XML 23 R12.htm IDEA: XBRL DOCUMENT v3.7.0.1
Revolving Credit Facility
6 Months Ended
Jun. 30, 2017
Debt Disclosure [Abstract]  
Revolving Credit Facility

6. Revolving Credit Facility

We entered into a Loan, Security and Guaranty Agreement (the “Citizens Loan Agreement”), dated as of February 24, 2017, with Citizens Bank, National Association as a lender, and as administrative agent, collateral agent, and issuing bank, which provides for an asset-based revolving credit facility (the “ABL Facility”) of up to $20 million and an equipment loan facility in the maximum principal amount of $2.0 million. The ABL Facility replaced our Revolving Credit Note and Loan Agreement with Regions Bank, which was paid off and terminated effective February 24, 2017.  

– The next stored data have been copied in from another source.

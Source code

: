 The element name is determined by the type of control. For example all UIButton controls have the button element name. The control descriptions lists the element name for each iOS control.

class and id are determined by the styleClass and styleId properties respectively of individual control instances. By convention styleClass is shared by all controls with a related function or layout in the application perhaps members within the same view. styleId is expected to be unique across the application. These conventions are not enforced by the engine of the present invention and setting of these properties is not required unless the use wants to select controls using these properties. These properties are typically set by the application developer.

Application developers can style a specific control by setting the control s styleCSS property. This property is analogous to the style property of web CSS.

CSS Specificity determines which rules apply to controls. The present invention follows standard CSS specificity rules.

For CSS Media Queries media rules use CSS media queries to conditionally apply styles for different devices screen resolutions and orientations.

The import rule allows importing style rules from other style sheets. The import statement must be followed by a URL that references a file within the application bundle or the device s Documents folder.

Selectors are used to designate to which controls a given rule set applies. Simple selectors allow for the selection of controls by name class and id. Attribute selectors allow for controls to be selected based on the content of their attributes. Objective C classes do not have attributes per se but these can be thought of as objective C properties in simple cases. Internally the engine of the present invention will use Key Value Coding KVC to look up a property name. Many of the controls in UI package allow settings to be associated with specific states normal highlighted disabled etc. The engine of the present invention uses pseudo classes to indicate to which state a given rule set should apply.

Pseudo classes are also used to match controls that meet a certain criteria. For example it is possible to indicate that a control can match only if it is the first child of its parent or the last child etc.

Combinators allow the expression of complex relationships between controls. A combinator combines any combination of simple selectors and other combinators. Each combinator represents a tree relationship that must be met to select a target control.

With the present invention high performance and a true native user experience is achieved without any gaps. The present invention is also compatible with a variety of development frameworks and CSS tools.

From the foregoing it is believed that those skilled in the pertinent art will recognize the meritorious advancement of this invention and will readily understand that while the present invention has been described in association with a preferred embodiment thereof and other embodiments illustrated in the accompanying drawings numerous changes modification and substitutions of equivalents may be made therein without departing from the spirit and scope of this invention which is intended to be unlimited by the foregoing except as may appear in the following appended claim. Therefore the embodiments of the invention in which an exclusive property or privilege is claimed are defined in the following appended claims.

Each loan under the ABL Facility bears interest, at the borrowers’ option, at either the Base Rate, as defined in the agreement, plus a margin ranging from 1.0% to 1.5% (5.75% as of June 30, 2017), or the LIBOR lending rate for the interest period in effect, plus a margin ranging from 2.0% to 2.5% (3.54% as of June 30, 2017). The maturity date of the revolving credit facility is February 24, 2022.  

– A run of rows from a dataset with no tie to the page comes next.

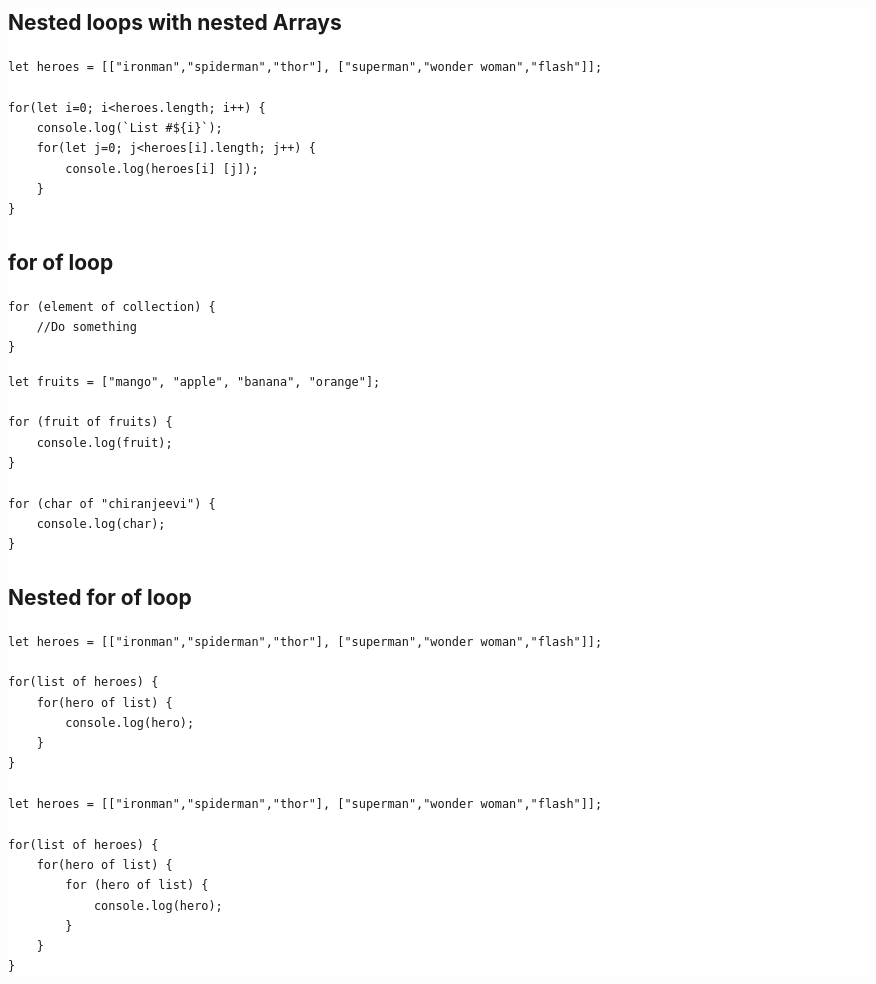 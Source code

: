 ## Nested loops with nested Arrays
```JS
let heroes = [["ironman","spiderman","thor"], ["superman","wonder woman","flash"]];

for(let i=0; i<heroes.length; i++) {
	console.log(`List #${i}`);
	for(let j=0; j<heroes[i].length; j++) {
		console.log(heroes[i] [j]);
	}
}
```

## for of loop

```JS
for (element of collection) {
	//Do something
}
```

```JS
let fruits = ["mango", "apple", "banana", "orange"];

for (fruit of fruits) {
	console.log(fruit);
}

for (char of "chiranjeevi") {
	console.log(char);
}
```

## Nested for of loop

```JS
let heroes = [["ironman","spiderman","thor"], ["superman","wonder woman","flash"]];

for(list of heroes) {
	for(hero of list) {
		console.log(hero);
	}
}

let heroes = [["ironman","spiderman","thor"], ["superman","wonder woman","flash"]];

for(list of heroes) {
	for(hero of list) {
		for (hero of list) {
			console.log(hero);
		}
	}
}
```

Loans under the equipment loan facility may be requested at any time until February 24, 2019. Each loan under the equipment loan facility bears interest, at the borrower’s option, at either the Base Rate, plus 2.00%, or the LIBOR lending rate for the interest period in effect, plus 3.00%. The maturity date of the equipment loan facility is February 24, 2022.

The ABL Facility contains certain specific financial covenants regarding a minimum liquidity requirement and a minimum fixed charge coverage ratio. The minimum fixed charge coverage ratio covenant will not apply until May 15, 2018, when the trailing twelve-month period ending March 31, 2018 is reported. In addition, the ABL Facility contains negative covenants limiting, among other things, additional indebtedness, transactions with affiliates, additional liens, sales of assets, dividends, investments and advances, mergers and acquisitions, and other matters customarily restricted in such agreements.

The amount of interest expense related to borrowings for the three months ended June 30, 2017 and 2016 was $87,435 and $55,002, respectively.  The amount of interest expense related to borrowings for the six months ended June 30, 2017 and 2016 was $197,359 and $108,259, respectively.    Debt issuance cost of $469,507 is being amortized to interest expense over the life of the new revolving credit facility beginning March 1, 2017.  As of June 30, 2017, the unamortized portion of the debt issuance costs was $438,207.  The amount of interest expense related to the amortization of the discount on the revolving credit facility for the six months ended June 30, 2017 was $31,300.  The ABL Facility liability was $6,167,612, net of unamortized debt issuance cost of $438,207, with approximately $12,792,000 of additional availability as of June 30, 2017.  There were no draws made on the equipment loan facility as of June 30, 2017.